----- Material supplied -----
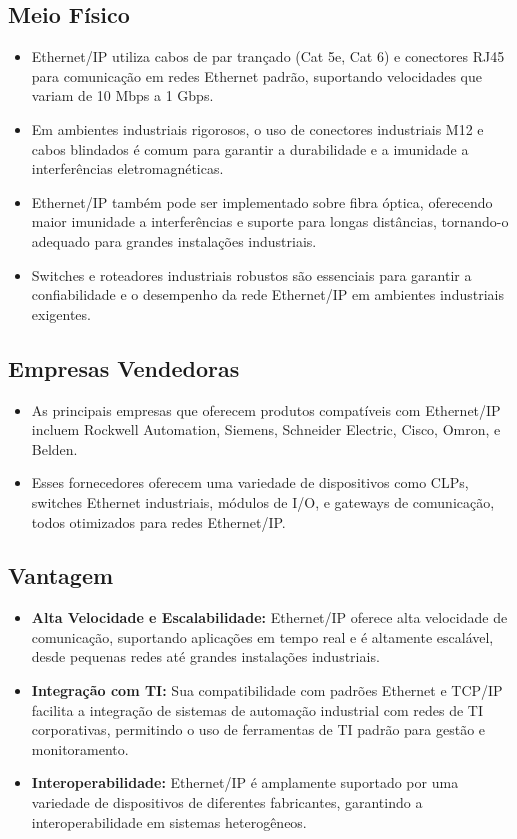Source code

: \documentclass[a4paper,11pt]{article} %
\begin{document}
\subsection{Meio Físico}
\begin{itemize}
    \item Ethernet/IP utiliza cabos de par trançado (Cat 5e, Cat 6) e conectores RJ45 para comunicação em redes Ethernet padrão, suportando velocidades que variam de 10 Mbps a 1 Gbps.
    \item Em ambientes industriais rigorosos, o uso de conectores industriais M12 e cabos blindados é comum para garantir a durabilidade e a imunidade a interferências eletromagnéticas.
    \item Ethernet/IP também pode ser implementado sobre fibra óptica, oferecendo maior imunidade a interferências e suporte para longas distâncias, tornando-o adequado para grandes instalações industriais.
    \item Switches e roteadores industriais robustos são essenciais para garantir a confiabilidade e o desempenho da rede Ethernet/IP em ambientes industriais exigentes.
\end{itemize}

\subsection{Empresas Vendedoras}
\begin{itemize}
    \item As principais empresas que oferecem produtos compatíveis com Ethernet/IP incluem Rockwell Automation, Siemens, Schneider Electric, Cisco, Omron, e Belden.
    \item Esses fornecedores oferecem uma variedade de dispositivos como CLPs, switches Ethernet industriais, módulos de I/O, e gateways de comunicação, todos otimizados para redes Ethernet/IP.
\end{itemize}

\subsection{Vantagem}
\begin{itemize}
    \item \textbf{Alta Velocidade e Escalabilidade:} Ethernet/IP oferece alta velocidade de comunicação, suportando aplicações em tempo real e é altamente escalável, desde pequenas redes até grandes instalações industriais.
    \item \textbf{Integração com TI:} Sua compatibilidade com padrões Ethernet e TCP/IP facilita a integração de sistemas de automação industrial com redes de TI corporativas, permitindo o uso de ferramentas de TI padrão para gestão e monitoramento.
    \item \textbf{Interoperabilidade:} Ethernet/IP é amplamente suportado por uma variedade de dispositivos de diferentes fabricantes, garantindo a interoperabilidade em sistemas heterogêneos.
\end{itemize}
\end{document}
-----
----- Material supplied -----
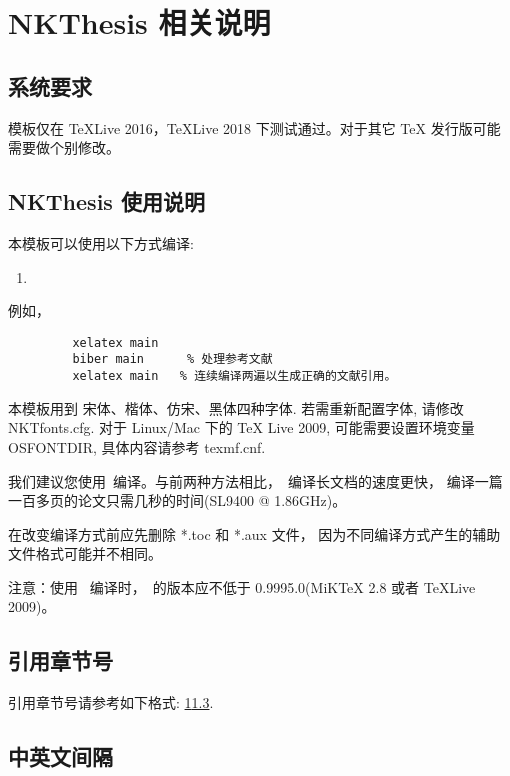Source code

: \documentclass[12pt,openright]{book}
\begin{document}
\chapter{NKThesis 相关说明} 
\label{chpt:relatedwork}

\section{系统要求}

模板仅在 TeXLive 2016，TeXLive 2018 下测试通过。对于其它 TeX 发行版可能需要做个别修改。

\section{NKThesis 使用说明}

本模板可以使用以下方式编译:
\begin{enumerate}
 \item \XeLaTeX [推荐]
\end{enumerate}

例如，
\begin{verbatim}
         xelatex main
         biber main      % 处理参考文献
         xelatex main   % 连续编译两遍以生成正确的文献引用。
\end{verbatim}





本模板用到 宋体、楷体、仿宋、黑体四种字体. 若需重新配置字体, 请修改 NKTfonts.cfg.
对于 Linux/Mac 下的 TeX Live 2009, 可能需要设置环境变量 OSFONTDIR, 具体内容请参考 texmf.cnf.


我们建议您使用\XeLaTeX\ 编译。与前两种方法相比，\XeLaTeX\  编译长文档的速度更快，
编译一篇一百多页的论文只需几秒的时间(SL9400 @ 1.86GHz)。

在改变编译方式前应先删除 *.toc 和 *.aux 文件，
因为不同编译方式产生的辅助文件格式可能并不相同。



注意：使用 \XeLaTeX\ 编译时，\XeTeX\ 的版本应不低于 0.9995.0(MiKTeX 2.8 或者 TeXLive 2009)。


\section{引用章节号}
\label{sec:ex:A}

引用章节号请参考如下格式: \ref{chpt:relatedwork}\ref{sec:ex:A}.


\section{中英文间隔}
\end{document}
-----
----- Material supplied -----
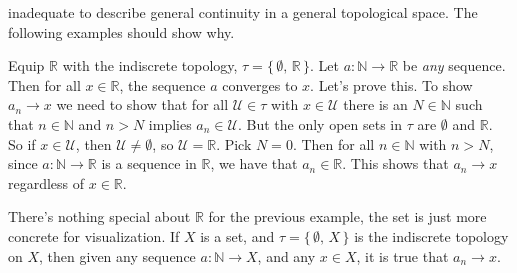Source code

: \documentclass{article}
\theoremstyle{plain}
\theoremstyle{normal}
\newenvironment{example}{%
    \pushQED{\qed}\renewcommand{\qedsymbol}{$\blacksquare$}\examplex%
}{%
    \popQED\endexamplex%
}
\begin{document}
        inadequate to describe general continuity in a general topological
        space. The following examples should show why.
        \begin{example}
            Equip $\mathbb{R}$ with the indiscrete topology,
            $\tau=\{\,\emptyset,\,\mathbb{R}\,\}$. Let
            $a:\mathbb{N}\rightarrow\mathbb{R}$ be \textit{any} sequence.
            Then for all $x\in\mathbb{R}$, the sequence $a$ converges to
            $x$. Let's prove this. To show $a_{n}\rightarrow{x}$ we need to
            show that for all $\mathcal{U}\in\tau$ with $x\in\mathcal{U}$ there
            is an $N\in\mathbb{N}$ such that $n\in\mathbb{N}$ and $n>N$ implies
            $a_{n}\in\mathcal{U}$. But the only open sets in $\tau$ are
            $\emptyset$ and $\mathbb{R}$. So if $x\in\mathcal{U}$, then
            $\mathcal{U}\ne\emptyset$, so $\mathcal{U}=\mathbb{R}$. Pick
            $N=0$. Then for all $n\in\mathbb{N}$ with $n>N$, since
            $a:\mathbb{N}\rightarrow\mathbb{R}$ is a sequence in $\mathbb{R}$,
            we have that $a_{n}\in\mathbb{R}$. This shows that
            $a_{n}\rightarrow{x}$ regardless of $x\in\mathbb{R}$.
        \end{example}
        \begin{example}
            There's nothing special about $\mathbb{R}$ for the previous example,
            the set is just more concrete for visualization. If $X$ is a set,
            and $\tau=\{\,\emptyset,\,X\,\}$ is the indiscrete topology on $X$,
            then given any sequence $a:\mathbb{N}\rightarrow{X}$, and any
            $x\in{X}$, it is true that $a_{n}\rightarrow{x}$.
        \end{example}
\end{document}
-----
**Task details:** Each line above with the string "article" in it should be located and copied.

**Output of the exercise:**
: \documentclass[a4paper,11pt]{article} %
: \documentclass{article}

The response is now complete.